By: Adam Carolla
And Other Complaints from an Angry Middle-Aged White Guy
Genre: Humor
Random House Inc
November 1, 2010
On Sale: November 2, 2010
Featuring:
256 pages
ISBN: 0307717372
EAN: 9780307717375
Hardcover
Book Summary
A couple years back, I was at the Phoenix airport
bar. It was empty except for one heavy-set, gray
bearded, grizzled guy who looked like he just rode his
donkey into town after a long day of panning for silver in
them thar hills. He ordered a Jack Daniels straight
up, and that's when I overheard the young guy with the
earring behind the bar asking him if he had ID. At
first the old sea captain just laughed. But the guy
with the twinkle in his ear asked again. At this point
it became apparent that he was serious. Dan Haggerty's
dad fired back, "You've got to be kidding me, son."

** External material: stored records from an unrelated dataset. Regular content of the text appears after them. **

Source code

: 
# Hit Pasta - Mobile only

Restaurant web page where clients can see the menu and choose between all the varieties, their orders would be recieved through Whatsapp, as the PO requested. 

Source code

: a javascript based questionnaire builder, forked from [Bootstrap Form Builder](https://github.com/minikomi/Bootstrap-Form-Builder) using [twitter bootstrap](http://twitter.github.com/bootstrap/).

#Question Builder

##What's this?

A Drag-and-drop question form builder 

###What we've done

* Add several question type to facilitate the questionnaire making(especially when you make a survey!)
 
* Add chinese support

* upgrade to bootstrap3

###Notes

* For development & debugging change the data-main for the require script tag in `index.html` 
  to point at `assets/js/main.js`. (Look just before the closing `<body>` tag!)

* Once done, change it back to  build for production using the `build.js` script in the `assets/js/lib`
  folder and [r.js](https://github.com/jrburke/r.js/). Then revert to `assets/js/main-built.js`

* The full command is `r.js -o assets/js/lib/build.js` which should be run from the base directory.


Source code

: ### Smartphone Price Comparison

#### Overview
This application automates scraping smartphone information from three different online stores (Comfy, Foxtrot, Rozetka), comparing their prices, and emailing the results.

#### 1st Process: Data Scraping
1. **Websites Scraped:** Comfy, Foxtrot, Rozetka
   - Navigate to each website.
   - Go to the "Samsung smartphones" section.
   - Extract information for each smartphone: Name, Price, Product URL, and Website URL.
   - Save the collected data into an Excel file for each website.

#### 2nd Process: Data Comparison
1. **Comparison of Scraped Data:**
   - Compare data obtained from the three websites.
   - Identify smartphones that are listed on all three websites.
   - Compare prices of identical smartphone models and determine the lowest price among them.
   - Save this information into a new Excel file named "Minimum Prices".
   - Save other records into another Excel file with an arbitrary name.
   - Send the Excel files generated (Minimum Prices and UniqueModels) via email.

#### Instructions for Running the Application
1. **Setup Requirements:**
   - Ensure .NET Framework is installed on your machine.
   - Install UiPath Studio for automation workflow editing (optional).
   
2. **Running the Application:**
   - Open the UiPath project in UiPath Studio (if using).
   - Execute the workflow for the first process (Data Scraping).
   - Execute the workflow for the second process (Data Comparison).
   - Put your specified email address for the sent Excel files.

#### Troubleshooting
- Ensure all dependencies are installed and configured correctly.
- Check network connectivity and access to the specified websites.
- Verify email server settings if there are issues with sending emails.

The bartender replied, "New policy. Everyone has to
show their ID." Then I watched Burl Ives reluctantly
reach into his dungarees and pull out his military
identification card from World War II.
It's a sad
and eerie harbinger of our times that the Oprah-watching,
crystal-rubbing, Whole Foods-shopping moms and their whipped
attorney husbands have taken the ability to reason away from
the poor schlub who makes the Bloody Marys. What we
used to settle with common sense or a fist, we now settle
with hand sanitizer and lawyers. Adam Carolla has had
enough of this insanity and he's here to help us get our
collective balls back.
In Fifty Years We'll All Be Chicks is Adam's comedic gospel of modern America. He rips into the absurdity of the culture that demonized the peanut butter and jelly sandwich, turned the nation's bathrooms into a lawless free-for-all of urine and fecal matter, and put its citizens at the mercy of a bunch of minimum wagers with axes to grind. Peppered between complaints Carolla shares candid anecdotes from his day to day life as well as his past—Sunday football at Jimmy Kimmel's house, his attempts to raise his kids in a society that he mostly disagrees with, his big showbiz break, and much, much more. Brilliantly showcasing Adam's spot-on sense of humor, this book cements his status as a cultural commentator/comedian/complainer extraordinaire.